Tuesday, June 16, 2015

How to Simulate Reduplication in Hunspell

Reduplication is a process where a part of or the whole root or stem is repeated. It is use for both inflection and derivation in Iloko.

In my approach, reduplicated whole roots or stems are listed as different entries in the *.dic file. First of all, creating a rule to predict the reduplicated form of a whole root or stem is not practical. Second, words derived from this type of reduplication can change lexical categories and meaning, i.e., derivation. For example, saka-saka (adjective) “barefoot” from saka (noun) “foot” is listed as an entry in the *.dic file and it is tagged with the affix classes that can be applied to it.

saka/xy
saka-saka/ab

Hunspell does not have a mechanism for reduplication, whole or partial. It is only capable of only dealing with what it considers prefixes and suffixes. There had to be a way to reproduce reduplication using its framework of rules!

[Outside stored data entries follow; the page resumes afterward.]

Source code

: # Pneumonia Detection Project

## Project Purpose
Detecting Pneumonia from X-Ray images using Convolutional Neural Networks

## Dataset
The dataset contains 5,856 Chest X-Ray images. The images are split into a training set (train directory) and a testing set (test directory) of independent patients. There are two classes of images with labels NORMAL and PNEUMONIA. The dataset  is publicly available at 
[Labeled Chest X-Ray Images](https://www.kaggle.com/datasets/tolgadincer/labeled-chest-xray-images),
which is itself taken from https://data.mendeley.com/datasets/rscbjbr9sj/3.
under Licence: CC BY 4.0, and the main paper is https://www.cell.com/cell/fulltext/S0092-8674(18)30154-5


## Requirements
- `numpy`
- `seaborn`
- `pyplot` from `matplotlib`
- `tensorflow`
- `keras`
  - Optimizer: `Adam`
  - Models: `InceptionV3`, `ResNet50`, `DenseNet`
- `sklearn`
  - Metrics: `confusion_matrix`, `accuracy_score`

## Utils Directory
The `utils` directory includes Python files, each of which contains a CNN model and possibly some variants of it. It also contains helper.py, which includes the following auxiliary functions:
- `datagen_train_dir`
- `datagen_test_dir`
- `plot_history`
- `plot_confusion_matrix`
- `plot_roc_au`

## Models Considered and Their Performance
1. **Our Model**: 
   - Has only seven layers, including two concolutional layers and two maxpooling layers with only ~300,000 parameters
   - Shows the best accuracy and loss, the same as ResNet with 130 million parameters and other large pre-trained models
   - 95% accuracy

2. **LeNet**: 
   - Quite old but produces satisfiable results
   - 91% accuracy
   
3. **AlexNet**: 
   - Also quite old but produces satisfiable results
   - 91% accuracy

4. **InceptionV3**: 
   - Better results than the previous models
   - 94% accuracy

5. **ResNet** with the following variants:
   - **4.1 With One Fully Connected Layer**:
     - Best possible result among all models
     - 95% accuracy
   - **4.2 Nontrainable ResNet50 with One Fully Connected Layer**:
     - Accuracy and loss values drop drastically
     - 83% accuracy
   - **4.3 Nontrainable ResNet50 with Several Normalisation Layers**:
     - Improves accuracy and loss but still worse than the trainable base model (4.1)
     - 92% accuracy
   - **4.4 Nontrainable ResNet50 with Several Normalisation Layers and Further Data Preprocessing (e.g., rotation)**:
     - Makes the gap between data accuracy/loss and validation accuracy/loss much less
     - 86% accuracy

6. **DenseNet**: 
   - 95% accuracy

Unfortunately, it has deterred at least one person’s attempt at creating a spell-check dictionary for Tagalog as shown in the following thread: helping to implement a grammar checker...[sic].

Nevertheless, reduplication is possible if you “think outside the box”. To simulate the process, we must use the same approach used for infixation: create “compound prefixes”!

Partial word reduplication centers around the first syllable of the root (at least in Iloko and Tagalog). And, it is the syllable that we have to write the rules for. The first syllable can be any one of the following types: V, VC, CV and CVC. (V = vowel; C = consonant).

5 vowels
14 final consonants
25 initial consonants and consonant clusters
? inflectional forms (depends on affix)

All in all, if you do the math, there are 1,750 “possible” syllables, or 1,750 rules that can be created to simulate reduplication! Imagine multiplying that figure with the various inflectional verb forms and that figure can double to 3,500. And, that would be one class! It’s because of this number, I’ve devised automation to assist in creating affix classes.

Another approach is to create another entry in the dictionary with the reduplicated part of the word.

Example:
1) saka
2) saksaka
3) sasaka
4) saka-saka
5) saksaka-saka
6) sasaka-saka


Number one would be the basic form, so any affixes Number two can be used in certain verb forms or it can be used as the distributive plural. Number three can be used for certain verb forms that require only CV reduplication, for example. And, number four is a lexicalized entry that means “to go barefoot”. The other forms can then be used for forms based on “saka-saka”.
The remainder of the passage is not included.